# Used Vantage Campervan



## WanderWoman

Hi All,

Greetings from a newbie.

Just wondering if anyone has any advice on where I could view a *used* Vantage PVC. I know Vantage is relatively new to the PVC scene, so pre-owned vans may be rare yet. Still, wondering if anyone out there has any suggestions.

The next shows where we could take a look at new models are a little ways off - September-October 2011. We haven't seen anything new either, but like what we see on their webpage and brochure. We were hoping for a used one, however... too much to hope for?


----------



## carol

Tubbytuba has one but not sure where he lives. He is very pleased with his I recall from meeting him in Amboise in May. Do a search for him and PM him

Carol


----------



## sqeek

We have just bought a new Vantage Neo. Like you we considered a used one but could not find one anywhere.

Last week we saw a single advert for a secondhand one but when I looked for you this morning it was sold.

Don't know where you live but Scott & Julie are really approachable and may know of some used vans.

Paul


----------



## tubbytuba

Tubby tuba at your service  (Hi Carol x). 
Sqeek, you are more than welcome to have a peek at our van at any time, thing is we are only a few miles from Vantage HQ so if you were up this way you would obviously be heading to Vantage to see their vans.
I think we will be down in Surrey mid August for a family 'do' so we could meet up then if you were still interested.
There are a few other Vantage owners on MHF so a search of 'Vantage ' threads could uncover an owner in your neck of the woods. Good luck, they are great vans!
Tubby (Steve)


----------



## WanderWoman

Thanks guys.

We're in North Hampshire. I guess we'll have to keep our eyes peeled and try our best to make it up to the shows and/or Yorkshire if nothing feasible materialises in the more Southern circles.

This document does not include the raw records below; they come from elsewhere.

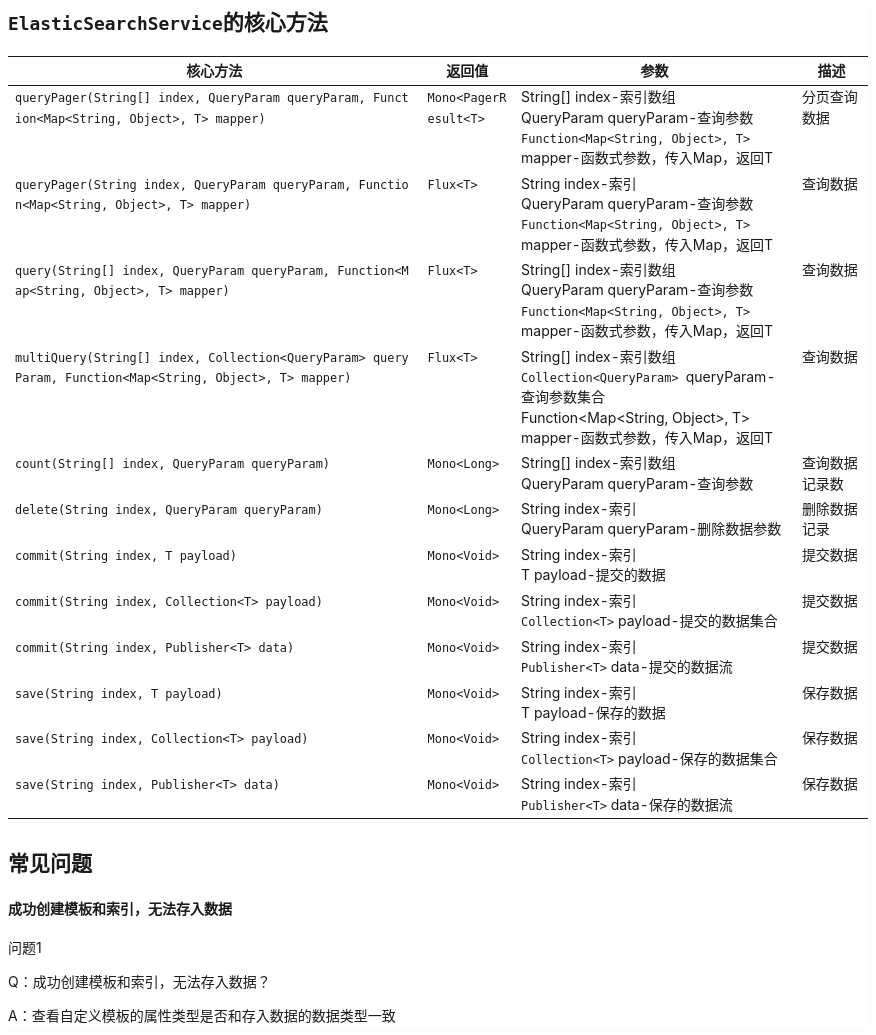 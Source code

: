 ## `ElasticSearchService`的核心方法

| 核心方法                                                     | 返回值                | 参数                                                         | 描述           |
| ------------------------------------------------------------ | --------------------- | ------------------------------------------------------------ | -------------- |
| `queryPager(String[] index, QueryParam queryParam, Function<Map<String, Object>, T> mapper)` | `Mono<PagerResult<T>` | String[] index-索引数组<br/> QueryParam queryParam-查询参数</br> `Function<Map<String, Object>, T>` mapper-函数式参数，传入Map，返回T | 分页查询数据   |
| `queryPager(String index, QueryParam queryParam, Function<Map<String, Object>, T> mapper)` | `Flux<T>`             | String index-索引<br/> QueryParam queryParam-查询参数</br> `Function<Map<String, Object>, T>` mapper-函数式参数，传入Map，返回T | 查询数据       |
| `query(String[] index, QueryParam queryParam, Function<Map<String, Object>, T> mapper)` | `Flux<T>`             | String[] index-索引数组<br/> QueryParam queryParam-查询参数</br> `Function<Map<String, Object>, T>` mapper-函数式参数，传入Map，返回T | 查询数据       |
| `multiQuery(String[] index, Collection<QueryParam> queryParam, Function<Map<String, Object>, T> mapper)` | `Flux<T>`             | String[] index-索引数组<br/> `Collection<QueryParam> `queryParam-查询参数集合</br> Function<Map<String, Object>, T> mapper-函数式参数，传入Map，返回T | 查询数据       |
| `count(String[] index, QueryParam queryParam)`               | `Mono<Long>`          | String[] index-索引数组<br/> QueryParam queryParam-查询参数  | 查询数据记录数 |
| `delete(String index, QueryParam queryParam)`                | `Mono<Long>`          | String index-索引<br/> QueryParam queryParam-删除数据参数    | 删除数据记录   |
| `commit(String index, T payload)`                            | `Mono<Void>`          | String index-索引<br/> T payload-提交的数据                  | 提交数据       |
| `commit(String index, Collection<T> payload)`                | `Mono<Void>`          | String index-索引<br/> `Collection<T>` payload-提交的数据集合 | 提交数据       |
| `commit(String index, Publisher<T> data)`                    | `Mono<Void>`          | String index-索引<br/> `Publisher<T>` data-提交的数据流      | 提交数据       |
| `save(String index, T payload)`                              | `Mono<Void>`          | String index-索引<br/> T payload-保存的数据                  | 保存数据       |
| `save(String index, Collection<T> payload)`                  | `Mono<Void>`          | String index-索引<br/> `Collection<T>` payload-保存的数据集合 | 保存数据       |
| `save(String index, Publisher<T> data)`                      | `Mono<Void>`          | String index-索引<br/> `Publisher<T>` data-保存的数据流      | 保存数据       |

## 常见问题

#### 成功创建模板和索引，无法存入数据

<div class='explanation warning'>
  <p class='explanation-title-warp'>
    <span class='iconfont icon-bangzhu explanation-icon'></span>
    <span class='explanation-title font-weight'>问题1</span>
  </p>
<p>Q：成功创建模板和索引，无法存入数据？</p>
<p>A：查看自定义模板的属性类型是否和存入数据的数据类型一致</p></div>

We will be newbies to motorhoming too, and we are still in the midst of research... although that could be drawing to a close if the right van happens by. The Vantage Sol and Neo look about as perfect as it gets for us... except for the possibility of the compressor fridge. Trouble is, Vantage vans are still pretty rare on the secondhand market, of course.

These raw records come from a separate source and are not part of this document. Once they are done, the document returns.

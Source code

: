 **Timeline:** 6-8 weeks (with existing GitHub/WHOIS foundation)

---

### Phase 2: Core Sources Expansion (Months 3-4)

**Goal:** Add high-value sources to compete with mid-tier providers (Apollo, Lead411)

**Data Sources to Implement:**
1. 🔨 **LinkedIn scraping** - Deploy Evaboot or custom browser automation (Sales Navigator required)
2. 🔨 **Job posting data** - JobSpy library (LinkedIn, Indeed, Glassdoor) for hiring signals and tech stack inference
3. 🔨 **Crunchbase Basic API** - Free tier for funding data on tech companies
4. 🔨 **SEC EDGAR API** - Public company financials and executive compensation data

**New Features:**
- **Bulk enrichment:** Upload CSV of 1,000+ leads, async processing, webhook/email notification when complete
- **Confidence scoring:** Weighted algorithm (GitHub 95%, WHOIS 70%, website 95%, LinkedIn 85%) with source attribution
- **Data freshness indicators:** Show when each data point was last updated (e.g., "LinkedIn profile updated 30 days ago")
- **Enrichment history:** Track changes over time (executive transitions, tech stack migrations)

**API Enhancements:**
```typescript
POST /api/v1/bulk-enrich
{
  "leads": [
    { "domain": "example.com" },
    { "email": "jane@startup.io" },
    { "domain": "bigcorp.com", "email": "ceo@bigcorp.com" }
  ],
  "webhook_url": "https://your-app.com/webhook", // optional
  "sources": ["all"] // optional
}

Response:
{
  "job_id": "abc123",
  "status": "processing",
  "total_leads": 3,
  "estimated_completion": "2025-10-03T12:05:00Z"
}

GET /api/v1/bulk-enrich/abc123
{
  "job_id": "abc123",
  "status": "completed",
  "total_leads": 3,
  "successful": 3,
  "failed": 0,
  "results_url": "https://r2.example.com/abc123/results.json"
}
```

Being novices to all this, we want to try to get as much right as possible on the first go-round, but don't want to spend as much as £44k doing that yet. Other RL PVCs featuring big/longitudenal beds might be a possibility for us, since there are simply a few more on the market - although that said, it seems as if Auto-Sleeper and Autocruise have the most available on the market (Warwick/Sussex Duo / Rhythm) that seem to fit our "want it all" requirements without getting something made to order.

kim


----------



## sqeek

The Neo will be our third and nearly everything we've read suggests that it takes three goes to get the 'right' one for you. Happy camping!


----------



## smick

Oh no it doesn't - we're on our eleventh, and we're still looking! Mind you, haven't looked at a Vantage yet. Pity they don't build on Mercedes....

Smick


----------



## sqeek

Hahaha Smick - I was talking of what I'd read in general but I'm sure there are plenty of exceptions to this - you being an unlucky one of them!


----------



## therabbits

Hi there Wanderwoman

We are in Gloucesterhire and have had our vantage van for over 3 years now and are very happy with it. If you wanted to take a look at a van we are currently between trips and would be happy to show you our van and answer questions ?

best regards

The Rabbits


----------



## DJMotorhomer

Hi

Its Scott and Jane, they are personal friends of ours and you wont meet a more happy to help couple in the business !!!


----------



## sqeek

Yes, you're right - Scot & Jane, but it was Julie who does all the admin & organising to whom I was referring. In any event, the Vantage team take helpful to its limit & beyond.


----------



## manners1

Follow the link on the Vantage site to Smart Campers Vantage looks and quality finish on used Transits so a second hand van (or new) with a brand new conversion for less money than the new Fiats.


----------



## crissy

Hi Kim, you can always leave your name with Scot in case he gets one back in.
We find the Vitrifrigo compressor fridge great. It makes very little noise and because of where it's placed, we don't notice it. It's a good size and you just switch it on and forget about it. We've not had a problem with battery power even in winter without hook-up.
If you're up this way you're welcome to look.
Chris


----------



## 1302

Must get to specsavers...

I misread it - thought it said 'vintage' :lol:


----------



## WanderWoman

Hi all,

Thanks for all the suggestions! Smart Campers are a possibility. There is also a possibility that we will contact Scot. Thanks also, for the offers to take a look at your vans! We're still shopping around - I hope for not much longer, however!


----------